**** Record extracts ****

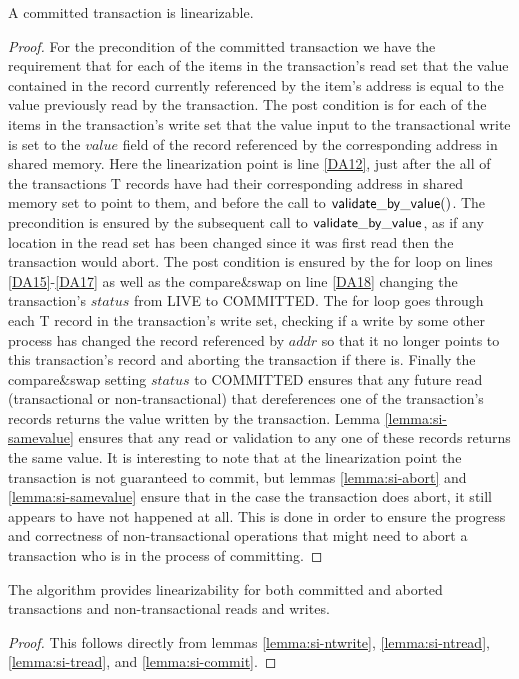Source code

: \begin{lemma}
\label{lemma:si-commit}
A committed transaction is linearizable.
\end{lemma}
\begin{proof}
For the precondition of the committed transaction we have the requirement
that for each of the items in the transaction's read set that the value
contained in the record currently referenced by the item's address is equal to the value 
previously read by the transaction.
The post condition is for each of the items in the transaction's write set
that the value input to the transactional write is set to the $\mathit{value}$ field of the record
referenced by the corresponding address in shared memory.
Here the linearization point is line \ref{DA12}, just after the all of the transactions T records
have had their corresponding address in shared memory set to point to them, and before the call to
$\sf{validate\_by\_value}()$.
The precondition is ensured by the subsequent call to $\sf{validate\_by\_value}$,
as if any location in the read set has been changed since it was first read then
the transaction would abort.
The post condition is ensured by the for loop on lines \ref{DA15}-\ref{DA17} as well
as the compare\&swap on line \ref{DA18} changing the transaction's $\mathit{status}$
from LIVE to COMMITTED.
The for loop goes through each T record in the transaction's write set, checking
if a write by some other process has changed the record referenced by $\mathit{addr}$ so that it no longer points
to this transaction's record and aborting the transaction
if there is.
Finally the compare\&swap setting $\mathit{status}$ to COMMITTED ensures
that any future read (transactional or non-transactional) that dereferences one of
the transaction's records returns the value written by the transaction.
Lemma \ref{lemma:si-samevalue} ensures that any read or validation to any one of these
records returns the same value.
It is interesting to note that at the linearization point the transaction is not
guaranteed to commit, but lemmas \ref{lemma:si-abort} and \ref{lemma:si-samevalue}
ensure that in the case the transaction does abort, it still appears to have not happened
at all.
This is done in order to ensure the progress and correctness of non-transactional operations that might
need to abort a transaction who is in the process of committing.
\end{proof}



\begin{theorem}
\label{theorem:si-lin}
The algorithm provides linearizability for both committed and aborted transactions
and non-transactional reads and writes.
\end{theorem}
\begin{proof}
This follows directly from lemmas \ref{lemma:si-ntwrite}, \ref{lemma:si-ntread}, \ref{lemma:si-tread},
and \ref{lemma:si-commit}.
\end{proof}



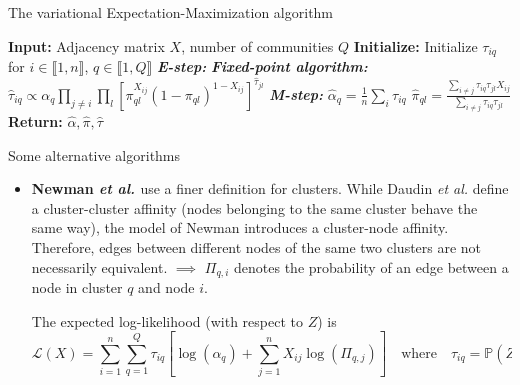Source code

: \documentclass[final]{beamer}
\newlength{\colwidth}
\begin{document}
\begin{frame}[t]
\begin{columns}[t]
\begin{column}{\colwidth}
\begin{alertblock}{The variational Expectation-Maximization algorithm}
\begin{minipage}{.9\linewidth}
\begin{algorithm}[H]
\begin{algorithmic}[1]
              \State \textbf{Input:} Adjacency matrix $X$, number of communities $Q$
              \State \textbf{Initialize:} Initialize $\tau_{iq}$ for $i \in \llbracket 1, n \rrbracket$, $q \in \llbracket 1, Q \rrbracket$
              \State \textbf{\emph{E-step:}}
              \State \textbf{\emph{Fixed-point algorithm:}}
              \State $\hat{\tau}_{iq} \propto \alpha_q \prod_{j\neq i}\prod_l \left[\pi_{ql}^{X_{ij}}(1-\pi_{ql})^{1-X_{ij}}\right]^{\hat{\tau}_{jl}}$
              \EndFor
              \EndFor
              \State \textbf{\emph{M-step:}}
              \State $\hat{\alpha}_q = \frac{1}{n}\sum_{i} \tau_{iq}$ 
              \State $\hat{\pi}_{ql} = \frac{\sum_{i\neq j} \tau_{iq}\tau_{jl}X_{ij}}{\sum_{i\neq j} \tau_{iq}\tau_{jl}}$ 
              \EndFor
              \EndWhile
              \State \textbf{Return:} $\hat{\alpha}, \hat{\pi}, \hat{\tau}$
            \end{algorithmic}
          \end{algorithm}
        \end{minipage}

      \end{alertblock}

      \begin{block}{Some alternative algorithms}
        \begin{itemize}
          \item \justifying \textbf{Newman \textit{et al.} \cite{newman}} use a finer definition for clusters. While Daudin \textit{et al.} define a cluster-cluster affinity (nodes belonging to the same cluster behave the same way), the model of Newman introduces a cluster-node affinity. Therefore, edges between different nodes of the same two clusters are not necessarily equivalent. $\implies$ $\Pi_{q,i}$ denotes the probability of an edge between a node in cluster $q$ and node $i$.

                The expected log-likelihood (with respect to $Z$) is
                \begin{equation*}
                  \mathcal{L}(X) = \sum_{i=1}^n\sum_{q=1}^Q \tau_{iq} \left[ \log(\alpha_q) + \sum_{j=1}^n X_{ij} \log(\Pi_{q, j}) \right] \quad \text{where} \quad \tau_{iq} = \mathbb{P}(Z_{iq} = 1 | X, \alpha, \Pi).
                \end{equation*}


\end{itemize}
\end{block}
\end{column}
\end{columns}
\end{frame}
\end{document}
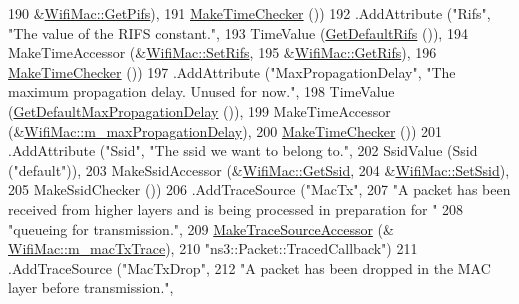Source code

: \begin{DoxyCode}
190                                      &\hyperlink{classns3_1_1WifiMac_abdcc09dccf8365715f5a2ecd534edea1}{WifiMac::GetPifs}),
191                    \hyperlink{group__time_ga7032965bd4afa578691d88c09e4481c1}{MakeTimeChecker} ())
192     .AddAttribute (\textcolor{stringliteral}{"Rifs"}, \textcolor{stringliteral}{"The value of the RIFS constant."},
193                    TimeValue (\hyperlink{classns3_1_1WifiMac_aff9e93c259224db0d0f881a1f944fb89}{GetDefaultRifs} ()),
194                    MakeTimeAccessor (&\hyperlink{classns3_1_1WifiMac_a1aecc5dc30142884e09a80c9e708c56c}{WifiMac::SetRifs},
195                                      &\hyperlink{classns3_1_1WifiMac_a807f540d27ced3c3edfac7f9ee6efe9d}{WifiMac::GetRifs}),
196                    \hyperlink{group__time_ga7032965bd4afa578691d88c09e4481c1}{MakeTimeChecker} ())
197     .AddAttribute (\textcolor{stringliteral}{"MaxPropagationDelay"}, \textcolor{stringliteral}{"The maximum propagation delay. Unused for now."},
198                    TimeValue (\hyperlink{classns3_1_1WifiMac_a532b1611ce6a3ece041e4d2d9d582876}{GetDefaultMaxPropagationDelay} ()),
199                    MakeTimeAccessor (&\hyperlink{classns3_1_1WifiMac_a2f809d4b50f8a46eed67c464ac7a930d}{WifiMac::m\_maxPropagationDelay}),
200                    \hyperlink{group__time_ga7032965bd4afa578691d88c09e4481c1}{MakeTimeChecker} ())
201     .AddAttribute (\textcolor{stringliteral}{"Ssid"}, \textcolor{stringliteral}{"The ssid we want to belong to."},
202                    SsidValue (Ssid (\textcolor{stringliteral}{"default"})),
203                    MakeSsidAccessor (&\hyperlink{classns3_1_1WifiMac_a7cced388e3d4aae6543daef8787c41a7}{WifiMac::GetSsid},
204                                      &\hyperlink{classns3_1_1WifiMac_a27d55677dca1e04e0c5bfc27039b880e}{WifiMac::SetSsid}),
205                    MakeSsidChecker ())
206     .AddTraceSource (\textcolor{stringliteral}{"MacTx"},
207                      \textcolor{stringliteral}{"A packet has been received from higher layers and is being processed in preparation
       for "}
208                      \textcolor{stringliteral}{"queueing for transmission."},
209                      \hyperlink{group__tracing_gab21a770b9855af4e8f69f7531ea4a6b0}{MakeTraceSourceAccessor} (&
      \hyperlink{classns3_1_1WifiMac_a57a7609a3453d7f8bb45990edca1811e}{WifiMac::m\_macTxTrace}),
210                      \textcolor{stringliteral}{"ns3::Packet::TracedCallback"})
211     .AddTraceSource (\textcolor{stringliteral}{"MacTxDrop"},
212                      \textcolor{stringliteral}{"A packet has been dropped in the MAC layer before transmission."},

\end{DoxyCode}
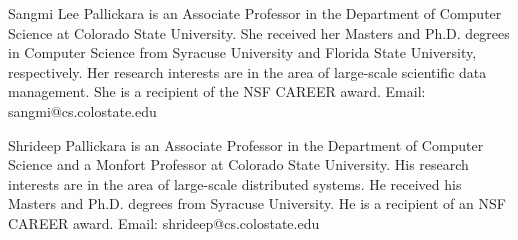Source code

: \documentclass[9pt,journal,compsoc]{IEEEtran}
\begin{document}
%
\vspace{-1.60cm}
\begin{IEEEbiography}{Sangmi Lee Pallickara} is an Associate Professor in the Department of Computer Science at Colorado State University. She received her Masters and Ph.D. degrees in Computer Science from Syracuse University and Florida State University, respectively. Her research interests are in the area of large-scale scientific data management. She is a recipient of the NSF CAREER award. Email: sangmi@cs.colostate.edu
\end{IEEEbiography}
%
\vspace{-1.56cm}
\begin{IEEEbiography}{Shrideep Pallickara} is an Associate Professor in the Department of Computer Science and a Monfort Professor at Colorado State University. His research interests are in the area of large-scale distributed systems. He received his Masters and Ph.D. degrees from Syracuse University. He is a recipient of an NSF CAREER award. Email: shrideep@cs.colostate.edu
\enlargethispage{0.7cm}
\end{IEEEbiography}
\end{document}

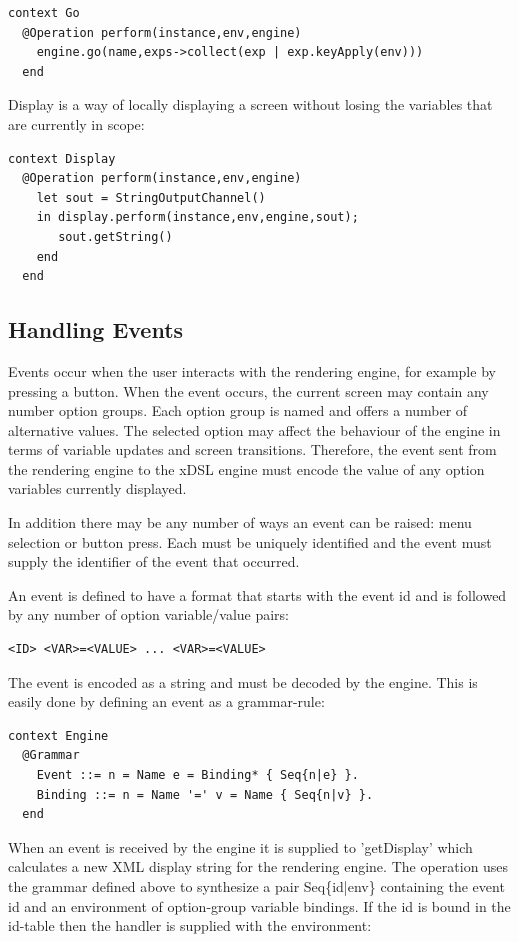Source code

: \begin{lstlisting}
context Go
  @Operation perform(instance,env,engine)
    engine.go(name,exps->collect(exp | exp.keyApply(env)))
  end
\end{lstlisting}Display is a way of locally displaying a screen without losing the
variables that are currently in scope:

\begin{lstlisting}
context Display
  @Operation perform(instance,env,engine)
    let sout = StringOutputChannel()
    in display.perform(instance,env,engine,sout);
       sout.getString()
    end
  end
\end{lstlisting}
\subsection{Handling Events}

Events occur when the user interacts with the rendering engine, for
example by pressing a button. When the event occurs, the current screen
may contain any number option groups. Each option group is named and
offers a number of alternative values. The selected option may affect
the behaviour of the engine in terms of variable updates and screen
transitions. Therefore, the event sent from the rendering engine to
the xDSL engine must encode the value of any option variables currently
displayed.

In addition there may be any number of ways an event can be raised:
menu selection or button press. Each must be uniquely identified and
the event must supply the identifier of the event that occurred. 

An event is defined to have a format that starts with the event id
and is followed by any number of option variable/value pairs:

\begin{lstlisting}
<ID> <VAR>=<VALUE> ... <VAR>=<VALUE>
\end{lstlisting}The event is encoded as a string and must be decoded by the engine.
This is easily done by defining an event as a grammar-rule:

\begin{lstlisting}
context Engine
  @Grammar
    Event ::= n = Name e = Binding* { Seq{n|e} }.
    Binding ::= n = Name '=' v = Name { Seq{n|v} }.
  end
\end{lstlisting}When an event is received by the engine it is supplied to 'getDisplay'
which calculates a new XML display string for the rendering engine.
The operation uses the grammar defined above to synthesize a pair
Seq\{id|env\} containing the event id and an environment of option-group
variable bindings. If the id is bound in the id-table then the handler
is supplied with the environment:

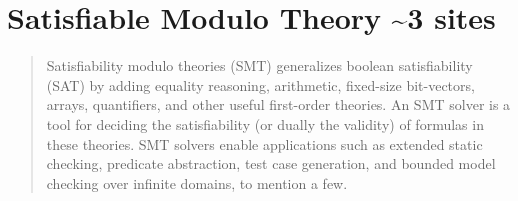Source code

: % 
% 





\section{Satisfiable Modulo Theory \textasciitilde 3 sites}
\begin{quote}
	Satisfiability modulo theories (SMT) generalizes boolean satisfiability (SAT) by
	adding equality reasoning, arithmetic, fixed-size bit-vectors, arrays, quantifiers,
	and other useful first-order theories. An SMT solver is a tool for deciding the satisfiability (or dually the validity) of formulas in these theories. SMT solvers enable
	applications such as extended static checking, predicate abstraction, test case generation, and bounded model checking over infinite domains, to mention a few. \cite{demouraZ3EfficientSMT2008}
\end{quote}


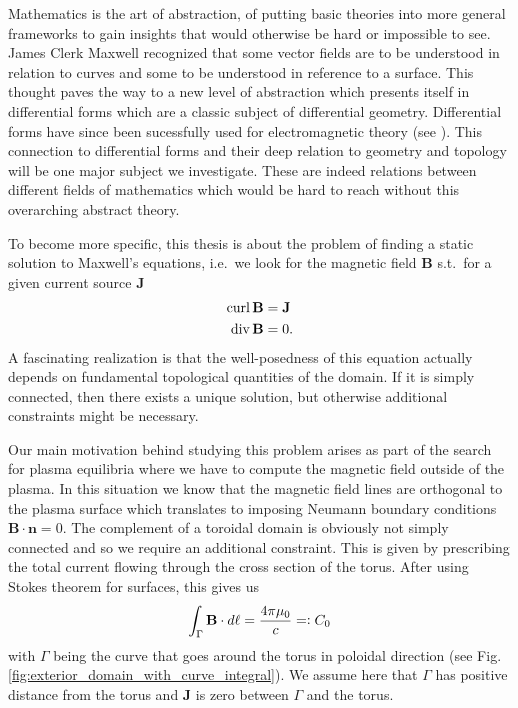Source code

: \documentclass[../master_thesis.tex]{subfiles}
\begin{document}
Mathematics is the art of abstraction, of putting basic theories into more 
general frameworks to gain insights that would otherwise be hard or 
impossible to see. James Clerk Maxwell recognized that some
vector fields are to be understood in relation to curves 
and some to be understood in reference to a surface. 
This thought paves the way to a new level of abstraction
which presents itself in differential forms which are a classic 
subject of differential geometry. Differential forms have since been sucessfully
used for electromagnetic theory (see \cite{differential_forms_electromagnetism}).
This connection to differential forms and their deep relation to geometry and topology
will be one major subject we investigate. These are indeed relations between different 
fields of mathematics which would be hard to reach without this overarching abstract theory.

To become more specific, this thesis is about the problem of finding a static solution to Maxwell's equations,
i.e.~we look for the magnetic field $\mathbf{B}$ s.t.~for a given current source 
$\mathbf{J}$ 
\begin{align*}
    \operatorname{curl} \mathbf{B} &= \mathbf{J} 
    \\ \operatorname{div} \mathbf{B} &= 0.
\end{align*}
A fascinating realization is that the well-posedness of this equation actually 
depends on fundamental topological quantities of the domain. If it is simply 
connected, then there exists a unique solution, but otherwise additional constraints 
might be necessary.

Our main motivation behind studying this problem arises as part of the search for plasma equilibria where we have to 
compute the magnetic field outside of the plasma.
In this situation we know that the magnetic field lines are orthogonal to the plasma surface
which translates to imposing Neumann boundary conditions 
$\mathbf{B} \cdot \mathbf{n} = 0$. The complement of a toroidal domain is obviously not simply connected and so 
we require an additional constraint. This is given by prescribing the total 
current flowing through the cross section of the torus. After using Stokes theorem 
for surfaces, this gives us 
\begin{align*}
    \int_\Gamma \mathbf{B}\cdot d\ell = \frac{4 \pi \mu_0}{c} =\vcentcolon C_0
\end{align*}
with $\Gamma$ being the curve that goes around the torus 
in poloidal direction (see Fig.\,\ref{fig:exterior_domain_with_curve_integral}). 
We assume here that $\Gamma$ has positive distance from the torus and 
$\mathbf{J}$ is zero between $\Gamma$ and the torus.
\end{document}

****

=== The task ===
What lines above mention "where"? Copy each one.

=== Solution for this exercise ===
                  \mathcal{L}(X) = \sum_{i=1}^n\sum_{q=1}^Q \tau_{iq} \left[ \log(\alpha_q) + \sum_{j=1}^n X_{ij} \log(\Pi_{q, j}) \right] \quad \text{where} \quad \tau_{iq} = \mathbb{P}(Z_{iq} = 1 | X, \alpha, \Pi).
Our main motivation behind studying this problem arises as part of the search for plasma equilibria where we have to 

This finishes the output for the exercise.